ARTICLE – « L’Europe est-elle la grande oubliée de nos discussions budgétaires ? » –
« Qu’on l’observe sur un plan général ou que l’on s’arrête sur des mesures en particulier, le message renvoyé inquiète nos partenaires européens »
Publié le 13 novembre 2025 Par Christophe-Alexandre Paillard
La discussion du projet de loi de finances (PLF) 2026 a déjà suscité son cortège de critiques. Sur le fond, alors que la France connaît une pression fiscale presque sans équivalent, les députés ont rivalisé d’ingéniosité pour augmenter ou créer de nouveaux impôts. L’image donnée attesterait, s’il en était besoin, que plus de démocratie parlementaire, par exemple par l’introduction de la proportionnelle ou le renoncement aux outils du parlementarisme rationnalisé, n’est vraiment pas la solution dont la France a besoin. D’ailleurs, le 27 août 1958, dans son allocution présentant la future Constitution du 4 octobre 1958, Michel Debré rappelait « qu’il fallait enfin supprimer cet arbitraire parlementaire qui, sous prétexte de souveraineté, non de la nation (qui est juste), mais des assemblées (qui est fallacieux) mettait en cause, sans limites, la valeur de la Constitution, celle de la loi et l’autorité des gouvernements ».

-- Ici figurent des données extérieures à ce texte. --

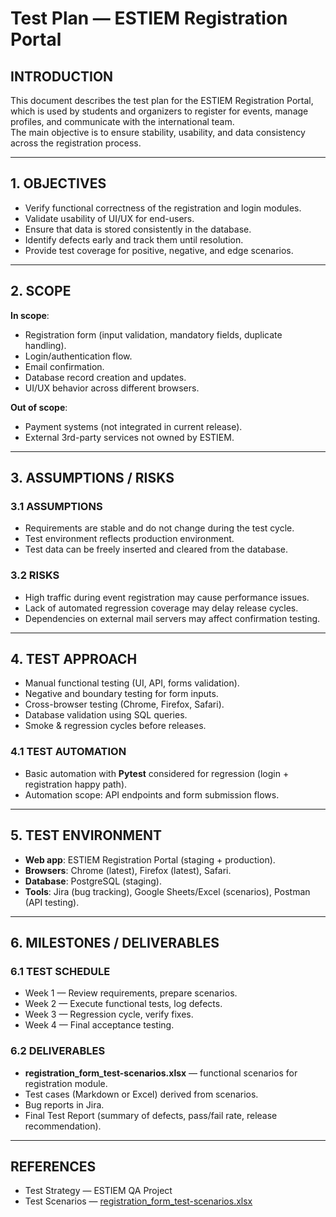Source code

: # Test Plan — ESTIEM Registration Portal

## INTRODUCTION
This document describes the test plan for the ESTIEM Registration Portal, which is used by students and organizers to register for events, manage profiles, and communicate with the international team.  
The main objective is to ensure stability, usability, and data consistency across the registration process.

---

## 1. OBJECTIVES
- Verify functional correctness of the registration and login modules.  
- Validate usability of UI/UX for end-users.  
- Ensure that data is stored consistently in the database.  
- Identify defects early and track them until resolution.  
- Provide test coverage for positive, negative, and edge scenarios.  

---

## 2. SCOPE
**In scope**:  
- Registration form (input validation, mandatory fields, duplicate handling).  
- Login/authentication flow.  
- Email confirmation.  
- Database record creation and updates.  
- UI/UX behavior across different browsers.  

**Out of scope**:  
- Payment systems (not integrated in current release).  
- External 3rd-party services not owned by ESTIEM.  

---

## 3. ASSUMPTIONS / RISKS  

### 3.1 ASSUMPTIONS
- Requirements are stable and do not change during the test cycle.  
- Test environment reflects production environment.  
- Test data can be freely inserted and cleared from the database.  

### 3.2 RISKS
- High traffic during event registration may cause performance issues.  
- Lack of automated regression coverage may delay release cycles.  
- Dependencies on external mail servers may affect confirmation testing.  

---

## 4. TEST APPROACH
- Manual functional testing (UI, API, forms validation).  
- Negative and boundary testing for form inputs.  
- Cross-browser testing (Chrome, Firefox, Safari).  
- Database validation using SQL queries.  
- Smoke & regression cycles before releases.  

### 4.1 TEST AUTOMATION
- Basic automation with **Pytest** considered for regression (login + registration happy path).  
- Automation scope: API endpoints and form submission flows.  

---

## 5. TEST ENVIRONMENT
- **Web app**: ESTIEM Registration Portal (staging + production).  
- **Browsers**: Chrome (latest), Firefox (latest), Safari.  
- **Database**: PostgreSQL (staging).  
- **Tools**: Jira (bug tracking), Google Sheets/Excel (scenarios), Postman (API testing).  

---

## 6. MILESTONES / DELIVERABLES  

### 6.1 TEST SCHEDULE
- Week 1 — Review requirements, prepare scenarios.  
- Week 2 — Execute functional tests, log defects.  
- Week 3 — Regression cycle, verify fixes.  
- Week 4 — Final acceptance testing.  

### 6.2 DELIVERABLES
- **registration_form_test-scenarios.xlsx** — functional scenarios for registration module.  
- Test cases (Markdown or Excel) derived from scenarios.  
- Bug reports in Jira.  
- Final Test Report (summary of defects, pass/fail rate, release recommendation).  

---

## REFERENCES
- Test Strategy — ESTIEM QA Project  
- Test Scenarios — [registration_form_test-scenarios.xlsx](./registration_form_test-scenarios.xlsx)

Préoccupation. Les débats de ces dernières semaines ont aussi montré qu’il y avait une grande oubliée, l’Europe. Non pas parce que l’élaboration du PLF ait jamais été, comme le croient à tort les anti-européens, sous le joug de Bruxelles : avec l’euro, l’Union européenne (UE) a bâti un fédéralisme monétaire, mais il n’y a jamais eu de fédéralisme budgétaire. Si la France était contrainte par le Pacte de stabilité et de croissance (PSC), elle n’aurait pas, au cours des vingt dernières années, respecté seulement trois fois la règle des 3% et sa dette (115,6%) n’excéderait pas 60% du PIB.
Est-ce à dire que la discussion du PLF puisse se faire sans tenir compte de la participation de la France à l’UE ? A l’évidence non. C’est pourtant l’impression qui s’en dégage, qu’on l’observe sur un plan général ou que l’on s’arrête sur des mesures en particulier.
Le message renvoyé inquiète nos partenaires européens. C’est bien sûr le cas de la stratégie – ou plutôt de l’absence de stratégie – pour remettre l’économie française sur un chemin compatible avec nos engagements dans la zone euro. Les autres membres de la zone euro voient bien que rien de tangible n’est fait en ce sens. C’est aussi le cas, ceci est moins souligné, de la pression fiscale. La France, depuis quarante ans, plaide pour une harmonisation fiscale européenne, au service de ce qu’elle croit identifier comme un modèle européen. Or beaucoup de nos partenaires risquent de regarder notre pays comme un enfer fiscal. Croit-on que nos partenaires puissent vouloir avancer sur la voie d’une harmonisation fiscale si l’image que nous renvoyons est celle d’un pays qui ne semble connaître que l’impôt ?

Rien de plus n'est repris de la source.